Dataset below:

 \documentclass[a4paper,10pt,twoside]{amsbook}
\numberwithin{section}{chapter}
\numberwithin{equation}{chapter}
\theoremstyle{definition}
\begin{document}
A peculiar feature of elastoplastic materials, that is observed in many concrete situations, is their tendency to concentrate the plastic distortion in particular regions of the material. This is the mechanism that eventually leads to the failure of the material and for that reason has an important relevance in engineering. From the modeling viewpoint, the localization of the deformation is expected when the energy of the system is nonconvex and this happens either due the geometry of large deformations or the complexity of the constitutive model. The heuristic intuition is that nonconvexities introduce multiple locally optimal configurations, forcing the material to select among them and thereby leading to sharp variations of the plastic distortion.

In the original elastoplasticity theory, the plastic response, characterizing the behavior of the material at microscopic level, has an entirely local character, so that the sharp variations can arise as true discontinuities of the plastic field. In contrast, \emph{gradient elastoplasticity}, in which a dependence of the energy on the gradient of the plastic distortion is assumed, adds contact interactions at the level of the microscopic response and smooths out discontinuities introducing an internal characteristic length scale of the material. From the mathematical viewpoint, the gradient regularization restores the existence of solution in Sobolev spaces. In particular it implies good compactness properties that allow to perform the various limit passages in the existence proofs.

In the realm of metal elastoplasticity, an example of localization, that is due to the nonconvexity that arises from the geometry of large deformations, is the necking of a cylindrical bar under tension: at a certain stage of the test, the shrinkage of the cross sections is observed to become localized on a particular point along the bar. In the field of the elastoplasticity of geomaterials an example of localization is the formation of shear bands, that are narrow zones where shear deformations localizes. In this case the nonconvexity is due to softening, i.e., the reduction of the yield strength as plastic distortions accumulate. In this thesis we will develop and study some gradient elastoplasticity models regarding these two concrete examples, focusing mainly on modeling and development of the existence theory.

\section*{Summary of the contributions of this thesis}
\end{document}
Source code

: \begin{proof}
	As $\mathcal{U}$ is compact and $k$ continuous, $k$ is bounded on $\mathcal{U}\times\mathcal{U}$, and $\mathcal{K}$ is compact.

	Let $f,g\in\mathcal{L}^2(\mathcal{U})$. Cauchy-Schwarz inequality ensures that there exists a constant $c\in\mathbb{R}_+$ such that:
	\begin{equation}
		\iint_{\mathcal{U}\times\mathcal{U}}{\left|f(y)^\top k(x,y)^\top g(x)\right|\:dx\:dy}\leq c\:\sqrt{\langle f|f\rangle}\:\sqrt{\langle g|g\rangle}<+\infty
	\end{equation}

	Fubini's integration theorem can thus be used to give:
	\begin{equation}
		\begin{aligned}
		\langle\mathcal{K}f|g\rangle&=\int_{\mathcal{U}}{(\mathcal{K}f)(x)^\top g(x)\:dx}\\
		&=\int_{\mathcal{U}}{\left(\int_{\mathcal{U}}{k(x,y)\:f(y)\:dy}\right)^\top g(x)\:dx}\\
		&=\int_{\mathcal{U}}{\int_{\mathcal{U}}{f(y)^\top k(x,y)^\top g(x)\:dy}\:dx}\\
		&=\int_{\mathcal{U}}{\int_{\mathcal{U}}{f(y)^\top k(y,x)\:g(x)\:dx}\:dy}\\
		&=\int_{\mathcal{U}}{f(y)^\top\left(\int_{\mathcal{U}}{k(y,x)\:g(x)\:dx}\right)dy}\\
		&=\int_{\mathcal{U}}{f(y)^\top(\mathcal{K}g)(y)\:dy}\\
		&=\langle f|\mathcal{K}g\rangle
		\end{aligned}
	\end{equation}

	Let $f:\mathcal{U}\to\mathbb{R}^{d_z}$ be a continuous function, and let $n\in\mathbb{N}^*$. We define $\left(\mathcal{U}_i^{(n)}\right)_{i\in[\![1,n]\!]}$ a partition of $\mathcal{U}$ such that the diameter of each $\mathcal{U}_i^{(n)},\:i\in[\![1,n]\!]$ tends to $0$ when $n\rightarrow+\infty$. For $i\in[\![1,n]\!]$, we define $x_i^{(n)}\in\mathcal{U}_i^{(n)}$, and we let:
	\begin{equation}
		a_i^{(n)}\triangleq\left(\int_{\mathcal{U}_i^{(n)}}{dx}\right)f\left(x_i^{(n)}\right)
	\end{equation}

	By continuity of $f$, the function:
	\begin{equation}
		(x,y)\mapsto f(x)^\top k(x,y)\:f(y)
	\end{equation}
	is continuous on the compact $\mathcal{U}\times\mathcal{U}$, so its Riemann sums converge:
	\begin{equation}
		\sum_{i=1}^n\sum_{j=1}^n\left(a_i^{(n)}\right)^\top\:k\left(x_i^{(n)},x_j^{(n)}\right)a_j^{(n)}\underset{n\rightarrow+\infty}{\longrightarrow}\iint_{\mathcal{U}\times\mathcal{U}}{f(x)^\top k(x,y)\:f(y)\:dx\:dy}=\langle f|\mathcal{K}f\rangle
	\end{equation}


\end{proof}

End of Dataset.

§ Task
Set the records above down again. Match them exactly.

§ Task solution
 \documentclass[a4paper,10pt,twoside]{amsbook}
\numberwithin{section}{chapter}
\numberwithin{equation}{chapter}
\theoremstyle{definition}
\begin{document}
A peculiar feature of elastoplastic materials, that is observed in many concrete situations, is their tendency to concentrate the plastic distortion in particular regions of the material. This is the mechanism that eventually leads to the failure of the material and for that reason has an important relevance in engineering. From the modeling viewpoint, the localization of the deformation is expected when the energy of the system is nonconvex and this happens either due the geometry of large deformations or the complexity of the constitutive model. The heuristic intuition is that nonconvexities introduce multiple locally optimal configurations, forcing the material to select among them and thereby leading to sharp variations of the plastic distortion.

In the original elastoplasticity theory, the plastic response, characterizing the behavior of the material at microscopic level, has an entirely local character, so that the sharp variations can arise as true discontinuities of the plastic field. In contrast, \emph{gradient elastoplasticity}, in which a dependence of the energy on the gradient of the plastic distortion is assumed, adds contact interactions at the level of the microscopic response and smooths out discontinuities introducing an internal characteristic length scale of the material. From the mathematical viewpoint, the gradient regularization restores the existence of solution in Sobolev spaces. In particular it implies good compactness properties that allow to perform the various limit passages in the existence proofs.

In the realm of metal elastoplasticity, an example of localization, that is due to the nonconvexity that arises from the geometry of large deformations, is the necking of a cylindrical bar under tension: at a certain stage of the test, the shrinkage of the cross sections is observed to become localized on a particular point along the bar. In the field of the elastoplasticity of geomaterials an example of localization is the formation of shear bands, that are narrow zones where shear deformations localizes. In this case the nonconvexity is due to softening, i.e., the reduction of the yield strength as plastic distortions accumulate. In this thesis we will develop and study some gradient elastoplasticity models regarding these two concrete examples, focusing mainly on modeling and development of the existence theory.

\section*{Summary of the contributions of this thesis}
\end{document}
Source code

: \begin{proof}
	As $\mathcal{U}$ is compact and $k$ continuous, $k$ is bounded on $\mathcal{U}\times\mathcal{U}$, and $\mathcal{K}$ is compact.

	Let $f,g\in\mathcal{L}^2(\mathcal{U})$. Cauchy-Schwarz inequality ensures that there exists a constant $c\in\mathbb{R}_+$ such that:
	\begin{equation}
		\iint_{\mathcal{U}\times\mathcal{U}}{\left|f(y)^\top k(x,y)^\top g(x)\right|\:dx\:dy}\leq c\:\sqrt{\langle f|f\rangle}\:\sqrt{\langle g|g\rangle}<+\infty
	\end{equation}

	Fubini's integration theorem can thus be used to give:
	\begin{equation}
		\begin{aligned}
		\langle\mathcal{K}f|g\rangle&=\int_{\mathcal{U}}{(\mathcal{K}f)(x)^\top g(x)\:dx}\\
		&=\int_{\mathcal{U}}{\left(\int_{\mathcal{U}}{k(x,y)\:f(y)\:dy}\right)^\top g(x)\:dx}\\
		&=\int_{\mathcal{U}}{\int_{\mathcal{U}}{f(y)^\top k(x,y)^\top g(x)\:dy}\:dx}\\
		&=\int_{\mathcal{U}}{\int_{\mathcal{U}}{f(y)^\top k(y,x)\:g(x)\:dx}\:dy}\\
		&=\int_{\mathcal{U}}{f(y)^\top\left(\int_{\mathcal{U}}{k(y,x)\:g(x)\:dx}\right)dy}\\
		&=\int_{\mathcal{U}}{f(y)^\top(\mathcal{K}g)(y)\:dy}\\
		&=\langle f|\mathcal{K}g\rangle
		\end{aligned}
	\end{equation}

	Let $f:\mathcal{U}\to\mathbb{R}^{d_z}$ be a continuous function, and let $n\in\mathbb{N}^*$. We define $\left(\mathcal{U}_i^{(n)}\right)_{i\in[\![1,n]\!]}$ a partition of $\mathcal{U}$ such that the diameter of each $\mathcal{U}_i^{(n)},\:i\in[\![1,n]\!]$ tends to $0$ when $n\rightarrow+\infty$. For $i\in[\![1,n]\!]$, we define $x_i^{(n)}\in\mathcal{U}_i^{(n)}$, and we let:
	\begin{equation}
		a_i^{(n)}\triangleq\left(\int_{\mathcal{U}_i^{(n)}}{dx}\right)f\left(x_i^{(n)}\right)
	\end{equation}

	By continuity of $f$, the function:
	\begin{equation}
		(x,y)\mapsto f(x)^\top k(x,y)\:f(y)
	\end{equation}
	is continuous on the compact $\mathcal{U}\times\mathcal{U}$, so its Riemann sums converge:
	\begin{equation}
		\sum_{i=1}^n\sum_{j=1}^n\left(a_i^{(n)}\right)^\top\:k\left(x_i^{(n)},x_j^{(n)}\right)a_j^{(n)}\underset{n\rightarrow+\infty}{\longrightarrow}\iint_{\mathcal{U}\times\mathcal{U}}{f(x)^\top k(x,y)\:f(y)\:dx\:dy}=\langle f|\mathcal{K}f\rangle
	\end{equation}


\end{proof}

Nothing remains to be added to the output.